L’éolien et le solaire inadaptés aux pics de consommation
La déstabilisation des prix n’est pas la seule conséquence du développement des énergies renouvelables, dont l’Union européenne s’est fixé pour objectif de porter la part à 20 % de la consommation finale à l’horizon 2020. L’éolien et le solaire complexifient techniquement la réalisation de l’équilibre production-consommation en raison de leur intermittence. Le rendement d’une éolienne peut varier de façon aussi imprévisible qu’instantanée, entraînant des fluctuations importantes de production à la hausse ou à la baisse. Plus gênant encore, l’éolien et le solaire risquent de n’être d’aucun secours pour affronter le pic de consommation, puisque celui-ci a lieu après 20 heures à la nuit tombée et que les records de froid sont généralement atteints en l’absence de vent.
Une capacité d’importation limitée
Pour pallier la faiblesse de l’offre de production en cas de forte consommation, RTE mise essentiellement sur les importations d’électricité. Mais la capacité d’importation est limitée techniquement par le débit des 48 interconnexions qui relient le réseau français à ses voisins. Celles-ci ont un débit maximal d’environ 12,2 gigawatts. Mais ce niveau risque de ne pouvoir jamais être atteint. En effet, il est fort probable qu’en cas de vague de froid, celle-ci n’épargne pas nos voisins belges et allemands et limite ainsi leur capacité d’exportation. Aussi, RTE estime que « le niveau moyen d’importation » devrait se situer entre 7 et 11 gigawatts.
Les coupures tournantes
Au cas où les importations ne suffiraient pas à équilibrer la production et la consommation, RTE peut agir sur le niveau de la demande. Des industriels et des particuliers ont conclu des contrats d’approvisionnement dit « d’effacement » qui, souvent en échange de prix attractifs, les engagent à diminuer leur consommation temporairement. Le volume d’effacement est d’environ 3 gigawatts mais, là encore, rien n’indique que ce maximum pourrait être atteint. À défaut, pour éviter la coupure, RTE pourrait réduire la tension de 5 %, ce qui ferait baisser la consommation d’environ 4 gigawatts. Autrement dit, RTE pourrait baisser le chauffage électrique chez vous sans vous demander votre avis. Et si cela ne suffisait pas, alors RTE n’aurait pas d’autre choix que de procéder à des coupures tournantes de quelques heures pour éviter le black-out. Les métros ou les tramways pourraient cesser de circuler quelques heures par jour et les salariés être condamnés au chômage technique faute d’électricité pour faire tourner les entreprises.
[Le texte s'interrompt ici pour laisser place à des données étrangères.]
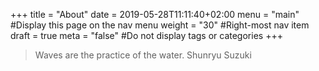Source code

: +++
title = "About"
date = 2019-05-28T11:11:40+02:00
menu = "main" #Display this page on the nav menu
weight = "30" #Right-most nav item
draft = true
meta = "false" #Do not display tags or categories
+++

> Waves are the practice of the water. Shunryu Suzuki
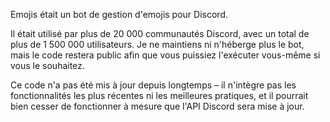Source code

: Emojis était un bot de gestion d'emojis pour Discord.

Il était utilisé par plus de 20 000 communautés Discord, avec un total de plus de 1 500 000 utilisateurs. Je ne maintiens ni n'héberge plus le bot, mais le code restera public afin que vous puissiez l'exécuter vous-même si vous le souhaitez.

Ce code n'a pas été mis à jour depuis longtemps – il n'intègre pas les fonctionnalités les plus récentes ni les meilleures pratiques, et il pourrait bien cesser de fonctionner à mesure que l'API Discord sera mise à jour.
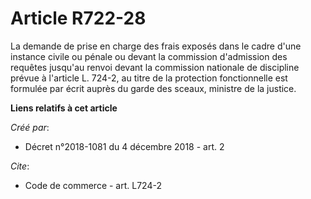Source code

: # Article R722-28

La demande de prise en charge des frais exposés dans le cadre d'une instance civile ou pénale ou devant la commission
d'admission des requêtes jusqu'au renvoi devant la commission nationale de discipline prévue à l'article L. 724-2, au titre
de la protection fonctionnelle est formulée par écrit auprès du garde des sceaux, ministre de la justice.

**Liens relatifs à cet article**

_Créé par_:

  - Décret n°2018-1081 du 4 décembre 2018 - art. 2

_Cite_:

  - Code de commerce - art. L724-2
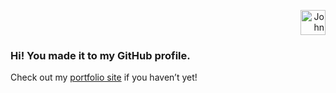 <p align="right"><img src="https://johnmatu.la/static/jm-logo.svg" width="40" alt="John Matula’s logo" float="right"></p>

### Hi! You made it to my GitHub profile.

Check out my [portfolio site](https://johnmatu.la/?utm_source=github) if you haven’t yet!
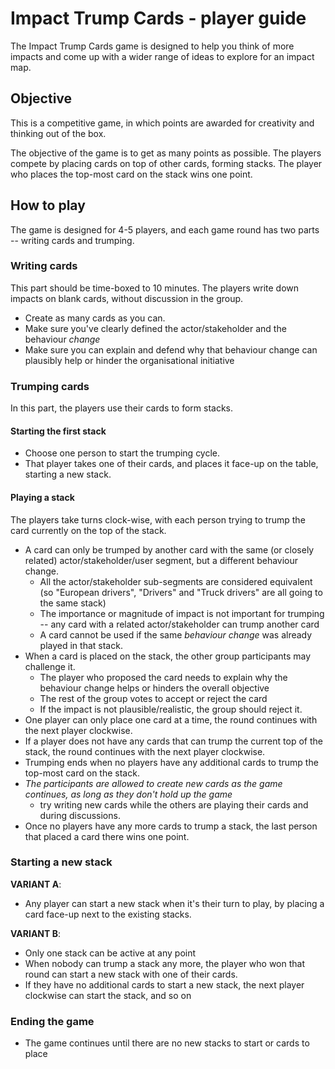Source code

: # Impact Trump Cards - player guide

The Impact Trump Cards game is designed to help you think of more impacts and come up with a wider range of ideas to explore for an impact map. 

## Objective 

This is a competitive game, in which points are awarded for creativity and thinking out of the box.

The objective of the game is to get as many points as possible. The players compete by placing cards on top of other cards, forming stacks. The player who places the top-most card on the stack wins one point. 

## How to play

The game is designed for 4-5 players, and each game round has two parts -- writing cards and trumping.

### Writing cards

This part should be time-boxed to 10 minutes. The players write down impacts on blank cards, without discussion in the group.

* Create as many cards as you can.
* Make sure you've clearly defined the actor/stakeholder and the behaviour *change*
* Make sure you can explain and defend why that behaviour change can plausibly help or hinder the organisational initiative

### Trumping cards

In this part, the players use their cards to form stacks.

#### Starting the first stack

* Choose one person to start the trumping cycle. 
* That player takes one of their cards, and places it face-up on the table, starting a new stack.

#### Playing a stack 

The players take turns clock-wise, with each person trying to trump the card currently on the top of the stack. 

* A card can only be trumped by another card with the same (or closely related) actor/stakeholder/user segment, but a different behaviour change.
  * All the actor/stakeholder sub-segments are considered equivalent (so "European drivers", "Drivers" and "Truck drivers" are all going to the same stack)
  * The importance or magnitude of impact is not important for trumping -- any card with a related actor/stakeholder can trump another card
  * A card cannot be used if the same *behaviour change* was already played in that stack. 
* When a card is placed on the stack, the other group participants may challenge it.
  * The player who proposed the card needs to explain why the behaviour change helps or hinders the overall objective
  * The rest of the group votes to accept or reject the card
  * If the impact is not plausible/realistic, the group should reject it.
* One player can only place one card at a time, the round continues with the next player clockwise.
* If a player does not have any cards that can trump the current top of the stack,  the round continues with the next player clockwise.
* Trumping ends when no players have any additional cards to trump the top-most card on the stack.
* _The participants are allowed to create new cards as the game continues, as long as they don't hold up the game_ 
  * try writing new cards while the others are playing their cards and during discussions. 
* Once no players have any more cards to trump a stack, the last person that placed a card there wins one point.

### Starting a new stack

**VARIANT A**:

* Any player can start a new stack when it's their turn to play, by placing a card face-up next to the existing stacks. 

**VARIANT B**: 

* Only one stack can be active at any point
* When nobody can trump a stack any more, the player who won that round can start a new stack with one of their cards. 
* If they have no additional cards to start a new stack, the next player clockwise can start the stack, and so on

### Ending the game

* The game continues until there are no new stacks to start or cards to place

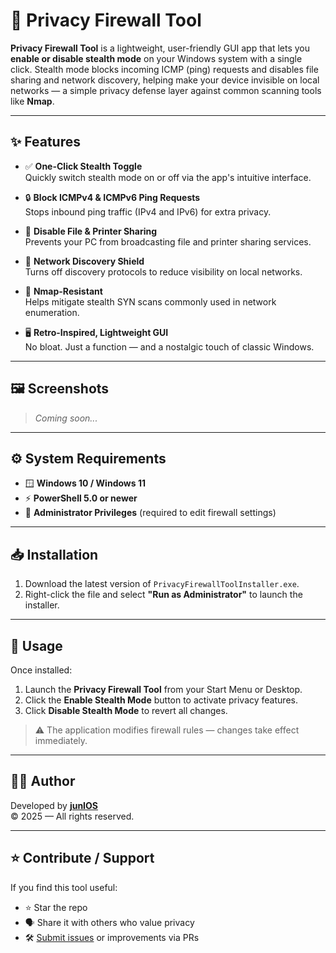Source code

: # 🔐 Privacy Firewall Tool

**Privacy Firewall Tool** is a lightweight, user-friendly GUI app that lets you **enable or disable stealth mode** on your Windows system with a single click. Stealth mode blocks incoming ICMP (ping) requests and disables file sharing and network discovery, helping make your device invisible on local networks — a simple privacy defense layer against common scanning tools like **Nmap**.

---

## ✨ Features

- ✅ **One-Click Stealth Toggle**  
  Quickly switch stealth mode on or off via the app's intuitive interface.

- 🔒 **Block ICMPv4 & ICMPv6 Ping Requests**  
  Stops inbound ping traffic (IPv4 and IPv6) for extra privacy.

- 🚫 **Disable File & Printer Sharing**  
  Prevents your PC from broadcasting file and printer sharing services.

- 📡 **Network Discovery Shield**  
  Turns off discovery protocols to reduce visibility on local networks.

- 👻 **Nmap-Resistant**  
  Helps mitigate stealth SYN scans commonly used in network enumeration.

- 🖥️ **Retro-Inspired, Lightweight GUI**  
  No bloat. Just a function — and a nostalgic touch of classic Windows.

---

## 🖼️ Screenshots

> _Coming soon..._  

---

## ⚙️ System Requirements

- 🪟 **Windows 10 / Windows 11**
- ⚡ **PowerShell 5.0 or newer**
- 🔐 **Administrator Privileges** (required to edit firewall settings)

---

## 📥 Installation

1. Download the latest version of `PrivacyFirewallToolInstaller.exe`.
2. Right-click the file and select **"Run as Administrator"** to launch the installer.

---

## 🚀 Usage

Once installed:

1. Launch the **Privacy Firewall Tool** from your Start Menu or Desktop.
2. Click the **Enable Stealth Mode** button to activate privacy features.
3. Click **Disable Stealth Mode** to revert all changes.

> ⚠️ The application modifies firewall rules — changes take effect immediately.

---

## 👨‍💻 Author

Developed by [**junIOS**](https://github.com/johnmar1995)  
© 2025 — All rights reserved.

---

## ⭐ Contribute / Support

If you find this tool useful:

- ⭐ Star the repo
- 🗣️ Share it with others who value privacy
- 🛠️ [Submit issues](https://github.com/johnmar1995/PrivacyFirewallTool/issues) or improvements via PRs
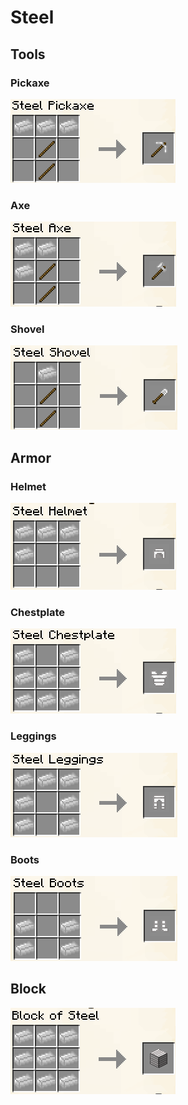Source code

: # Steel

## Tools

### Pickaxe

![](<../../.gitbook/assets/image (40).png>)

### Axe

![](<../../.gitbook/assets/image (4).png>)

### Shovel

![](<../../.gitbook/assets/image (84).png>)



## Armor

### Helmet

![](<../../.gitbook/assets/image (173).png>)

### Chestplate

![](<../../.gitbook/assets/image (25).png>)

### Leggings

![](<../../.gitbook/assets/image (92).png>)

### Boots

![](<../../.gitbook/assets/image (63).png>)



## Block

![](<../../.gitbook/assets/image (88).png>)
Un autre mode de production
Même s’il est limité, le risque de panne est réel. Il n’est pas sûr que les moyens de production, d’importation et de restriction de la consommation permettent de faire face à un pic de consommation d’électricité comparable à celui de 2012 s’il devait s’en produire un cet hiver. La libéralisation du marché de l’électricité a considérablement affaibli le système électrique. Assurer la sécurité d’approvisionnement implique de retrouver un outil de production fiable et respectueux de l’environnement. Cela nécessite de mieux maîtriser la demande en électricité en mettant en œuvre un mode de développement économe mais garantissant la satisfaction des besoins de tous.